Of course, this isn't to say that government spending is bad (although there are certainly economists and politicians who would argue that point). There are, however, places where funding could be more efficiently allocated. I want you to keep this is mind when you read the program evaluation chapter. Funding and implementation both have as much of an effect on program performance as the legislation itself.

Thursday, July 14, 2011

My Thoughts on Peters Chapter 6

Once again, we return to the story of our naive policy analyst. She has gotten her issue on the agenda, formulated the best policy response, determined the best arena for successful "passage" of her policy, and the policy has been adopted. Now she is done, right? The answer of course is not yet.

A lot of policy scholars focus almost exclusively on the policy formulation and evaluation stages of policy and leave implementation studies to the public administration scholars. Implementation is the administration of the policy, and can be the most important stage of the policy process in determining how citizens experience policy and the success and failure of policies. The study of implementation really took off in the 1970s with the publication of Pressman and Wildavsky's classic Implementation. Their work examines how the failure of Great Society era anti-poverty programs in Oakland, CA can be traced to relationships within and among agencies and citizens. 

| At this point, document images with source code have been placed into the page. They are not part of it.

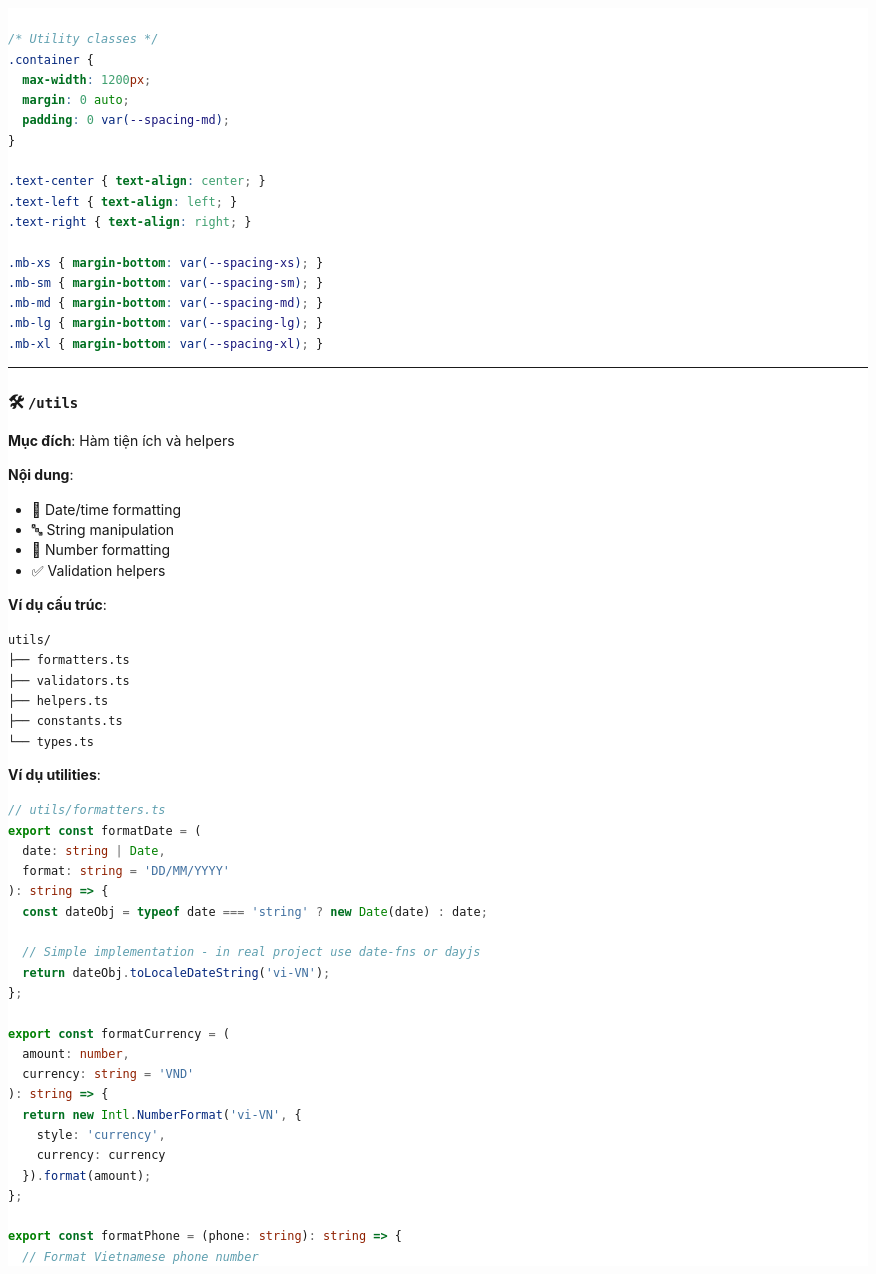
 ```scss

/* Utility classes */
.container {
  max-width: 1200px;
  margin: 0 auto;
  padding: 0 var(--spacing-md);
}

.text-center { text-align: center; }
.text-left { text-align: left; }
.text-right { text-align: right; }

.mb-xs { margin-bottom: var(--spacing-xs); }
.mb-sm { margin-bottom: var(--spacing-sm); }
.mb-md { margin-bottom: var(--spacing-md); }
.mb-lg { margin-bottom: var(--spacing-lg); }
.mb-xl { margin-bottom: var(--spacing-xl); }
```

---

### 🛠️ `/utils`
**Mục đích**: Hàm tiện ích và helpers

**Nội dung**:
- 📅 Date/time formatting
- 🔤 String manipulation
- 🔢 Number formatting
- ✅ Validation helpers

**Ví dụ cấu trúc**:
```
utils/
├── formatters.ts
├── validators.ts
├── helpers.ts
├── constants.ts
└── types.ts
```

**Ví dụ utilities**:
```typescript
// utils/formatters.ts
export const formatDate = (
  date: string | Date, 
  format: string = 'DD/MM/YYYY'
): string => {
  const dateObj = typeof date === 'string' ? new Date(date) : date;
  
  // Simple implementation - in real project use date-fns or dayjs
  return dateObj.toLocaleDateString('vi-VN');
};

export const formatCurrency = (
  amount: number, 
  currency: string = 'VND'
): string => {
  return new Intl.NumberFormat('vi-VN', {
    style: 'currency',
    currency: currency
  }).format(amount);
};

export const formatPhone = (phone: string): string => {
  // Format Vietnamese phone number
```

When most people think of the policy process in America, they think that the legislature passes a law and the executive branch administers it. The power to determine what should happen in this case lies with the legislature. From this perspective, when the administrator does not carry out the law exactly as the policymaker intended, the result is undemocratic and problematic. In reality, implementation rarely works this way. The political process tends to produce laws with little practical guidance, vague statutory requirements, and often contradictory instructions. Much of the work is left to administrators, who are generally experts in substantive areas, whereas policymakers are not. Of course, this brings up a lot of questions about legitimacy in a democratic country. 

Implementation takes place in agencies, which tend to be hierarchical and bureaucratic. The character of these agencies can make implementation of new policies difficult, even when everyone agrees how to implement them. Max Brooks' World War Z  is a great work of fiction that deals with the same issues that Peters discusses. In the book, Standard Operating Procedures, communication problems, horseshoe-nail problems, and interorganizational problems slow the response to the zombie-pocalypse. Further, the military and CDC treat the zombie plague and war as standard epidemics and wars, which leads to an ineffective response. The author even directly states (through the mouths of his characters) many of the problems with implementation that Peters brings up. I highly recommend reading the book.